Version originale du texte intégral

1 Introduction

Recently one could observe an upsurge of contributions concerning impacts of Marine Protected Areas (MPAs). This growing interest for MPAs can be explained first by the various benefits expected from the creation of MPAs. These benefits can be broadly classified under three kinds: ecosystem preservation, fisheries management and development of the nonextractive recreational activities (Boncoeur et al. [2]). Secondly, MPAs are often presented as a new tool to control over-exploitation of the marine resource, which is a serious worldwide problem. Third, another motivation is that many MPAs have already been practiced all over the world. Lauck et al. [10] assert that MPAs can be envisaged as a kind of insurance against scientific uncertainty or stocks assessments or effectiveness of regulation errors.

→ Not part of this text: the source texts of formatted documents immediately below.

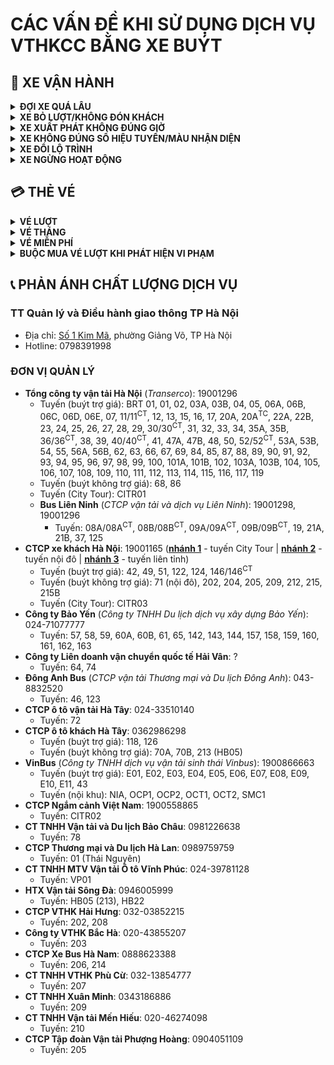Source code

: # CÁC VẤN ĐỀ KHI SỬ DỤNG DỊCH VỤ VTHKCC BẰNG XE BUÝT
## 🚌 XE VẬN HÀNH
<details>
  <summary><b>ĐỢI XE QUÁ LÂU</b></summary>
  <br>
  
Vào các khung giờ cao điểm, do ùn tắc giao thông, việc lưu thông có thể gặp gián đoạn dẫn đến việc xe buýt trễ giờ. Trong một số trường hợp, xe buýt có thể tạm thời đổi lộ trình dẫn đến việc không có xe xuất hiện tại vài điểm dừng, tham khảo ở dưới.
</details>
<details>
  <summary><b>XE BỎ LƯỢT/KHÔNG ĐÓN KHÁCH</b></summary>
  <br>

   - <ins>**Ngoài giờ hoạt động**</ins>: Các xe vận hành theo khung giờ cố định, không đón khách khi chưa đến lượt hoặc đã hết lượt. Các xe ngoài giờ hoạt động thường để LED biểu thị **XE VỀ GARA**/**XE HUY ĐỘNG**/**E00 TUYẾN NGỪNG HOẠT ĐỘNG** hoặc tắt LED và đèn trong xe.<br>
     - Ví dụ:<br>
       - Tuyến A mở bến lúc 5:00, vào lúc 5:30 có xe của tuyến chạy trên đường nhưng không đón khách, đấy là xe di chuyển đến đầu bến để chuẩn bị vận hành.
       - Tuyến A đóng bến lúc 21:00, vào lúc 20:55 có xe của tuyến trả khách tại bến nhưng đi luôn và không đón khách tiếp, đấy là xe đã hết lượt. Lượt chạy 21:00 sẽ do khác đảm nhiệm.<br>
     - Nếu xe buýt đang trong giờ vận hành nhưng không đón khách tại điểm, vui lòng phản ánh với đơn vị quản lý của tuyến hoặc TT Quản lý và Điều hành giao thông TP Hà Nội tại [đây](https://github.com/alisznlong/XeBuytHanoi/blob/main/sub/buyt/VanDe.md#ph%E1%BA%A3n-%C3%A1nh-ch%E1%BA%A5t-l%C6%B0%E1%BB%A3ng-d%E1%BB%8Bch-v%E1%BB%A5).
   - <ins>**Xe hỏng/gặp sự cố**</ins>: Trong trường hợp xe hỏng/gặp sự cố nặng dẫn tới việc không thể tiếp tục vận hành, xe sẽ ngừng đón khách và di chuyển về khu vực sửa chữa của đơn vị quản lý.<br>
   - <ins>**Quá thời gian hoạt động**</ins>: Quá 10 phút kể từ thời điểm đóng bến (*lượt cuối của tuyến*), xe vận hành sẽ không còn được trợ giá. Trong trường hợp xe lượt cuối hoặc cận cuối về bến quá 10 phút của thời gian đóng bến thì xe đó sẽ ngừng đón khách.
     - Ví dụ:<br>
       - Tuyến 22A là một trong những tuyến bị <ins>âm giờ</ins> (*về bến muộn do ùn tắc giao thông*) khá nặng, do đó tuyến thường xuyên bỏ lượt cuối và cận cuối, đặc biệt là lượt từ đầu (B) KĐT Kiến Hưng
   - <ins>**Xe đang được sử dụng với mục đích khác**</ins>: Thực hiện nhiệm vụ thành phố giao, chở cán bộ công nhân viên của đơn vị quản lý,... Các xe đang được sử dụng với mục đích khác thường được tắt LED biểu thị để tránh gây nhầm lẫn cho khách hàng.
</details>
<details>
  <summary><b>XE XUẤT PHÁT KHÔNG ĐÚNG GIỜ</summary></b></summary>
  <br>

  - Xe buýt được phép xuất phát chênh lệch 1-3 phút so với lịch chạy cố định. Để tránh việc nhỡ xe, vui lòng chờ tại đầu bến tối thiểu 3-5 phút trước khi đến lịch chạy.
  - Các xe bị <ins>âm giờ</ins> (*về bến muộn do ùn tắc giao thông*) có thể sẽ đón khách và đi luôn ngay sau khi trả khách tại bến để đảm bảo thời gian vận hành và các lịch chạy kế tiếp được ổn định.
</details>
<details>
  <summary><b>XE KHÔNG ĐÚNG SỐ HIỆU TUYẾN/MÀU NHẬN DIỆN</b></summary>
  <br>

Trong một số trường hợp, tuyến thiếu xe vận hành nhưng không đảm bảo được xe dự phòng, đơn vị vận hành sẽ bổ sung xe từ tuyến khác. Xe bổ sung có thể mang số hiệu tuyến khác hoặc màu nhận diện khác.
</details>
<details>
  <summary><b>XE ĐỔI LỘ TRÌNH</summary></b></summary>
  <br>

   - Ngắn hạn: Trong một số trường hợp nhất định, xe buýt sẽ đổi lộ trình tạm thời để đảm bảo thời gian vận hành và các lịch chạy kế tiếp được ổn định.
     - Ví dụ:<br>
       - Lộ trình bị gián đoạn tạm thời: Thiên tai, tai nạn, sửa chữa ngắn, tắc đường quá lâu,...
       - Phục vụ các sự kiện lớn: Các giải chạy, lễ duyệt binh,...
   - Dài hạn: Trong trường hợp xe buýt phải đổi lộ trình dài hạn, thông tin sẽ được cập nhật diện rộng trên mạng xã hội, trang thông tin của đơn vị quản lý và báo đài.
     - Ví dụ:<br>
       - Lộ trình bị gián đoạn dài ngày: **Đổi lộ trình tạm thời của các tuyến buýt trong thời gian bảo trì cầu Thăng Long** năm 2020<sup>[[link](https://nhandan.vn/dieu-chinh-16-tuyen-xe-buyt-co-lo-trinh-di-qua-cau-thang-long-post607367.html)]</sup>.
</details>
<details>
  <summary><b>XE NGỪNG HOẠT ĐỘNG</summary></b></summary>
  <br>

   - Ngắn hạn: Măc dù các tuyến buýt trợ giá hoạt động liên tục không ngừng nghỉ, nhưng trong một số trường hợp nhất định, các tuyến sẽ phải ngừng hoạt động tạm thời trong thời gian ngắn, từ vài giờ cho đến vài ngày.
     - Ví dụ:<br>
       - Do thiên tai: **Ngừng hoạt động do ảnh hưởng của siêu bão Yagi** năm 2024<sup>[[link](https://thitruongtaichinh.kinhtedothi.vn/tai-chinh/tranh-sieu-bao-yagi-ha-noi-tam-dung-toan-bo-xe-buyt-va-tau-dien-126497.html)]</sup>.
       - Phục vụ các sự kiện lớn: **Phục vụ tổng duyệt Lễ kỉ niệm 80 năm Quốc khánh** năm 2025<sup>[[link](https://laodong.vn/xe/ha-noi-dung-hoat-dong-18-tuyen-dieu-chinh-lo-trinh-91-tuyen-buyt-dip-29-1565496.ldo)]</sup>.
   - Dài hạn: Trong trường hợp xe buýt phải ngừng hoạt động dài hạn, thông tin sẽ được cập nhật diện rộng trên mạng xã hội, trang thông tin của đơn vị quản lý và báo đài.
     - Ví dụ:<br>
       - [**Tuyến 43 tạm dừng hoạt động** năm 2025](https://hanoi.gov.vn/tin-so-nganh/tam-dung-hoat-dong-tuyen-buyt-so-43-tu-1-2-2025-4250106192843602.htm).
</details>

## 💳 THẺ VÉ
<details>
  <summary><b>VÉ LƯỢT</b></summary>
  <br>

  - <ins>**BẢO QUẢN VÉ**</ins>: Khách hàng khi sử dụng vé lượt có trách nhiệm bảo quản vé trong suốt hành trình. Trong trường hợp khách hàng không thể xuất trình vé lượt đã mua khi được nhân viên phục vụ hoặc giám sát yêu cầu kiểm tra, khách hàng sẽ buộc phải mua lại vé lượt.
  - <ins>**NHÂN VIÊN PHỤC VỤ ĐƯA VÉ CŨ**</ins>: NVPV đưa vé cũ (*vé đã bán cho người khác và bị xé sẵn*) được coi là hành vi lậu vé. Vui lòng phản ánh với đơn vị quản lý của tuyến hoặc TT Quản lý và Điều hành giao thông TP Hà Nội tại [đây](https://github.com/alisznlong/XeBuytHanoi/blob/main/sub/buyt/VanDe.md#ph%E1%BA%A3n-%C3%A1nh-ch%E1%BA%A5t-l%C6%B0%E1%BB%A3ng-d%E1%BB%8Bch-v%E1%BB%A5).
</details>
<details>
  <summary><b>VÉ THÁNG</b></summary>
  <br>

   - **THẺ VÉ VẬT LÝ**:
     - <ins>**TỊCH THU THẺ VÉ**</ins>: NVPV có quyền tịch thu vé tháng của khách hàng nếu phát hiện các hành vi:
       - Mượn vé: Sử dụng vé tháng của người khác.
       - Gian lận tem tháng: Khách hàng tiếp tục sử dụng vé tháng mặc dù chưa dán tem tháng hiện tại.
       - Sai tuyến: Khách hàng sử dụng vé đơn tuyến nhưng sử dụng vé tháng trên tuyến khác không được đăng ký.
       - Hết hiệu lực: Học sinh/sinh viên sử dụng vé tháng đã hết niên hạn đăng ký.
         - Ví dụ: Sinh viên A đã tốt nghiệp và hết niên hạn vé tháng vào tháng 1/2020, nhưng đã nhờ người khác mua hộ tem tháng để dán vé và tiếp tục sử dụng sau khi đã hết quyền lợi ưu tiên.
       - Vé giả: Khách hàng sử dụng vé tháng giả mạo để được miễn phí đi buýt.
     - <ins>**TỪ CHỐI SỬ DỤNG**</ins>: NVPV có quyền từ chối sử dụng vé tháng của khách hàng nếu phát hiện các hành vi:
       - Vé quá cũ/biến dạng: Khách hàng sử dụng vé tháng quá cũ, không còn khả năng để nhận dạng thông tin người đăng ký.
   - **THẺ VÉ ẢO/PHI VẬT LÝ**:
     - <ins>**TỪ CHỐI SỬ DỤNG**</ins>: NVPV có quyền từ chối sử dụng vé tháng của khách hàng nếu phát hiện các hành vi:
       - Mượn vé: Sử dụng vé tháng của người khác.
       - Sai hình thức: Khách hàng xuất trình thẻ vé ảo/phi vật lý dưới dạng ảnh chụp lại thay vì qua ứng dụng chính thức.
       - Sai tuyến: Khách hàng sử dụng vé đơn tuyến nhưng sử dụng vé tháng trên tuyến khác không được đăng ký.
       - Vé giả: Khách hàng sử dụng vé tháng giả mạo để được miễn phí đi buýt.
</details>
<details>
  <summary><b>VÉ MIỄN PHÍ</b></summary>
  <br>

   - **THẺ VÉ VẬT LÝ**:
     - <ins>**TỊCH THU THẺ VÉ**</ins>: NVPV có quyền tịch thu vé miễn phí của khách hàng nếu phát hiện các hành vi:
       - Mượn vé: Sử dụng vé tháng của người khác.
       - Hết hiệu lực: Khách hàng sử dụng vé miễn phí đã hết hiệu lực.
       - Vé giả: Khách hàng sử dụng vé tháng giả mạo để được miễn phí đi buýt.
     - <ins>**TỪ CHỐI SỬ DỤNG**</ins>: NVPV có quyền từ chối sử dụng vé tháng của khách hàng nếu phát hiện các hành vi:
       - Vé quá cũ/biến dạng: Khách hàng sử dụng vé miễn phí quá cũ, không còn khả năng để nhận dạng thông tin người đăng ký.
       - Hết hiệu lực: Khách hàng sử dụng vé miễn phí đã hết hiệu lực.
</details>
<details>
  <summary><b>BUỘC MUA VÉ LƯỢT KHI PHÁT HIỆN VI PHẠM</b></summary>

  - NVPV có quyền buộc khách hàng mua vé lượt sau khi phát hiện các hành vi gian lận hoặc vi phạm quy định sử dụng vé nêu trên.
</details>

## 📞 PHẢN ÁNH CHẤT LƯỢNG DỊCH VỤ
### TT Quản lý và Điều hành giao thông TP Hà Nội
- Địa chỉ: [Số 1 Kim Mã](https://maps.app.goo.gl/bqaWxjReobGUdZ2XA), phường Giảng Võ, TP Hà Nội
- Hotline: 0798391998
### ĐƠN VỊ QUẢN LÝ
- **Tổng công ty vận tải Hà Nội** (*Transerco*): 19001296
  - Tuyến (buýt trợ giá): BRT 01, 01, 02, 03A, 03B, 04, 05, 06A, 06B, 06C, 06D, 06E, 07, 11/11<sup>CT</sup>, 12, 13, 15, 16, 17, 20A, 20A<sup>TC</sup>, 22A, 22B, 23, 24, 25, 26, 27, 28, 29, 30/30<sup>CT</sup>, 31, 32, 33, 34, 35A, 35B, 36/36<sup>CT</sup>, 38, 39, 40/40<sup>CT</sup>, 41, 47A, 47B, 48, 50, 52/52<sup>CT</sup>, 53A, 53B, 54, 55, 56A, 56B, 62, 63, 66, 67, 69, 84, 85, 87, 88, 89, 90, 91, 92, 93, 94, 95, 96, 97, 98, 99, 100, 101A, 101B, 102, 103A, 103B, 104, 105, 106, 107, 108, 109, 110, 111, 112, 113, 114, 115, 116, 117, 119
  - Tuyến (buýt không trợ giá): 68, 86
  - Tuyến (City Tour): CITR01
  - **Bus Liên Ninh** (*CTCP vận tải và dịch vụ Liên Ninh*): 19001298, 19001296
    - Tuyến: 08A/08A<sup>CT</sup>, 08B/08B<sup>CT</sup>, 09A/09A<sup>CT</sup>, 09B/09B<sup>CT</sup>, 19, 21A, 21B, 37, 125
- **CTCP xe khách Hà Nội**: 19001165 (<ins>**nhánh 1**</ins> - tuyến City Tour | <ins>**nhánh 2**</ins> - tuyến nội đô | <ins>**nhánh 3**</ins> - tuyến liên tỉnh)
  - Tuyến (buýt trợ giá): 42, 49, 51, 122, 124, 146/146<sup>CT</sup>
  - Tuyến (buýt không trợ giá): 71 (nội đô), 202, 204, 205, 209, 212, 215, 215B
  - Tuyến (City Tour): CITR03
- **Công ty Bảo Yến** (*Công ty TNHH Du lịch dịch vụ xây dựng Bảo Yến*): 024-71077777
  - Tuyến: 57, 58, 59, 60A, 60B, 61, 65, 142, 143, 144, 157, 158, 159, 160, 161, 162, 163
- **Công ty Liên doanh vận chuyển quốc tế Hải Vân**: ?
  - Tuyến: 64, 74
- **Đông Anh Bus** (*CTCP vận tải Thương mại và Du lịch Đông Anh*): 043-8832520
  - Tuyến: 46, 123
- **CTCP ô tô vận tải Hà Tây**: 024-33510140
  - Tuyến: 72
- **CTCP ô tô khách Hà Tây**: 0362986298
  - Tuyến (buýt trợ giá): 118, 126
  - Tuyến (buýt không trợ giá): 70A, 70B, 213 (HB05)
- **VinBus** (*Công ty TNHH dịch vụ vận tải sinh thái Vinbus*): 1900866663
  - Tuyến (buýt trợ giá): E01, E02, E03, E04, E05, E06, E07, E08, E09, E10, E11, 43
  - Tuyến (nội khu): NIA, OCP1, OCP2, OCT1, OCT2, SMC1
- **CTCP Ngắm cảnh Việt Nam**: 1900558865
  - Tuyến: CITR02
- **CT TNHH Vận tải và Du lịch Bảo Châu**: 0981226638
  - Tuyến: 78
- **CTCP Thương mại và Du lịch Hà Lan**: 0989759759
  - Tuyến: 01 (Thái Nguyên)
- **CT TNHH MTV Vận tải Ô tô Vĩnh Phúc**: 024-39781128
  - Tuyến: VP01
- **HTX Vận tải Sông Đà**: 0946005999
  - Tuyến: HB05 (213), HB22
- **CTCP VTHK Hải Hưng**: 032-03852215
  - Tuyến: 202, 208
- **Công ty VTHK Bắc Hà**: 020-43855207
  - Tuyến: 203
- **CTCP Xe Bus Hà Nam**: 0888623388
  - Tuyến: 206, 214
- **CT TNHH VTHK Phù Cừ**: 	032-13854777
  - Tuyến: 207
- **CT TNHH Xuân Minh**: 0343186886
  - Tuyến: 209
- **CT TNHH Vận tải Mến Hiếu**: 020-46274098
  - Tuyến: 210
- **CTCP Tập đoàn Vận tải Phượng Hoàng**: 0904051109
  - Tuyến: 205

Similar to Arnason [1], our paper is concerned with the study of theoretical conditions under which MPAs may be also economically beneficial. In biological perspective, MPAs generally increase abundance and average size of exploited species within their boundaries. There is an evidence that benefits may be exported to surrounding regions in some cases. We have restricted our attention to impacts on the fishing sector under the assumption that fishery is optimally managed by fishery managers (whether individuals or committees). In such a perfect world, we show that creation of a well designed MPA can improve biological situations within MPA boundaries, as well as economic benefits from the fishing activity outside its boundaries.

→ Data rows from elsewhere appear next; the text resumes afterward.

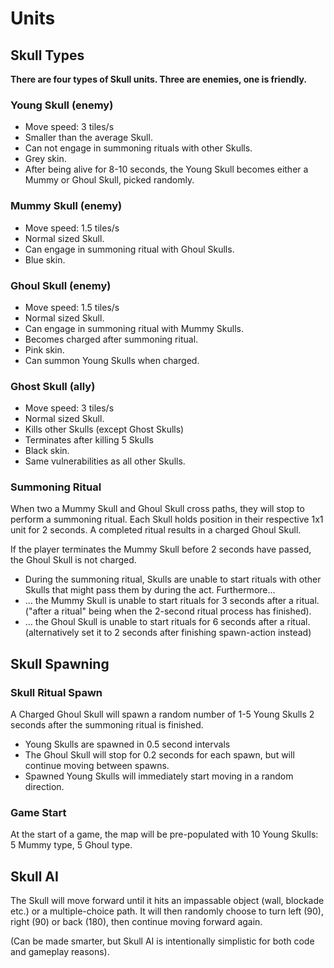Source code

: # Units

## Skull Types

**There are four types of Skull units. Three are enemies, one is friendly.**

### Young Skull (enemy)
- Move speed: 3 tiles/s
- Smaller than the average Skull.
- Can not engage in summoning rituals with other Skulls.
- Grey skin.
- After being alive for 8-10 seconds, the Young Skull becomes either a Mummy or Ghoul Skull, picked randomly.

### Mummy Skull (enemy)
- Move speed: 1.5 tiles/s
- Normal sized Skull.
- Can engage in summoning ritual with Ghoul Skulls.
- Blue skin.

### Ghoul Skull (enemy)
- Move speed: 1.5 tiles/s
- Normal sized Skull.
- Can engage in summoning ritual with Mummy Skulls.
- Becomes charged after summoning ritual.
- Pink skin.
- Can summon Young Skulls when charged.

### Ghost Skull (ally)
- Move speed: 3 tiles/s
- Normal sized Skull.
- Kills other Skulls (except Ghost Skulls)
- Terminates after killing 5 Skulls
- Black skin.
- Same vulnerabilities as all other Skulls.

### Summoning Ritual

When two a Mummy Skull and Ghoul Skull cross paths, they will stop to perform a summoning ritual. Each Skull holds position in their respective 1x1 unit for 2 seconds. A completed ritual results in a charged Ghoul Skull.

If the player terminates the Mummy Skull before 2 seconds have passed, the Ghoul Skull is not charged.

- During the summoning ritual, Skulls are unable to start rituals with other Skulls that might pass them by during the act. Furthermore...
- … the Mummy Skull is unable to start rituals for 3 seconds after a ritual. ("after a ritual" being when the 2-second ritual process has finished).
- … the Ghoul Skull is unable to start rituals for 6 seconds after a ritual. (alternatively set it to 2 seconds after finishing spawn-action instead)

## Skull Spawning

### Skull Ritual Spawn
A Charged Ghoul Skull will spawn a random number of 1-5 Young Skulls 2 seconds after the summoning ritual is finished.
- Young Skulls are spawned in 0.5 second intervals
- The Ghoul Skull will stop for 0.2 seconds for each spawn, but will continue moving between spawns.
- Spawned Young Skulls will immediately start moving in a random direction.

### Game Start
At the start of a game, the map will be pre-populated with 10 Young Skulls: 5 Mummy type, 5 Ghoul type.

## Skull AI
The Skull will move forward until it hits an impassable object (wall, blockade etc.) or a multiple-choice path. It will then randomly choose to turn left (90), right (90) or back (180), then continue moving forward again.

(Can be made smarter, but Skull AI is intentionally simplistic for both code and gameplay reasons).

Following Hannesson [7], we use here a model where a given fishing ground is split into two sub-areas. One of them is set aside as a MPA. It is assumed that fish stock within the boundaries of MPA and stock fish into the surrounding area are linked by migration patterns of the resource. This framework is a variant of the spatial model developed by Sanchirico and Wilen [13]. This setting appears to be powerful and leaves open many possibilities with regard to what kind of migration may take place between stocks. It might be used for modeling a wide-ranging scale of problems. For instance, discussing the existence and the stability of an optimal harvesting policy (Dubey et al. [6]), or determining the optimal size of a MPA in the stochastic case (Conrad [5]).

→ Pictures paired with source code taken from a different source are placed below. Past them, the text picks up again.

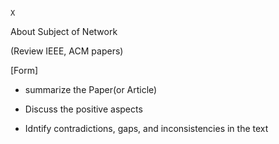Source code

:                                                                                                                                           X
 About Subject of Network

 (Review IEEE, ACM papers)


 [Form]

 - summarize the Paper(or Article)

 - Discuss the positive aspects

 - Idntify contradictions, gaps, and inconsistencies in the text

Obviously, existence of economic benefits from the fishing activity outside MPA boundaries is contingent on the nature of biological linkages between areas. It will be assumed here that biological linkages are mainly dependent on adequate design of the MPA. By design we mean essentially here location and size. These are characteristics of major importance to appraise a migration coefficient that gives us some information on the fish mobility (cf. Houde [9]). In the present paper, it is then assumed that the knowledge of the migration coefficient allows one to identify and then choose the locations that have the highest potential for the implementation of a MPA. Therefore, the migration coefficient can be considered as a decision variable of fishery managers.

More precisely, the basic harvesting model, as it can be found, for instance, in Clark [4], is used as a benchmark. Though our study appears also as an optimal harvesting problem, we work, as Clark did, in the calculus of variation framework. Indeed the interior solutions of the optimal control problem, the only ones we are interested in, are straightforwardly obtained in this setting.

A MPA consideration is added to the basic model, leading to a model of two patchy populations that allows us to explore the possible effects of MPA. The biological and economics impacts, both within and beyond the borders of the MPA, are highlighted.

Optimal steady states, expressed in terms of fishing effort and stock density, are determined in both the basic and the patchy models. For the latter one, the optimal migration coefficient, i.e., the value where potential effect of MPA implementation should be highest, is obtained. Optimal benefits, with or without MPA, are compared. Conditions under which a MPA creation will theoretically enhance both biological (i.e. the stock density) and economic (i.e., the present value of the exploitation) situations are obtained. Unfortunately, it is likely uneasy to reach in practice the optimal value of the migration coefficient. Some simulations are therefore used to explore the sensitivity of our results with respect to the migration coefficient. It is shown numerically that the domain of the parameter for which the presence of a MPA is theoretically beneficial is reasonably large.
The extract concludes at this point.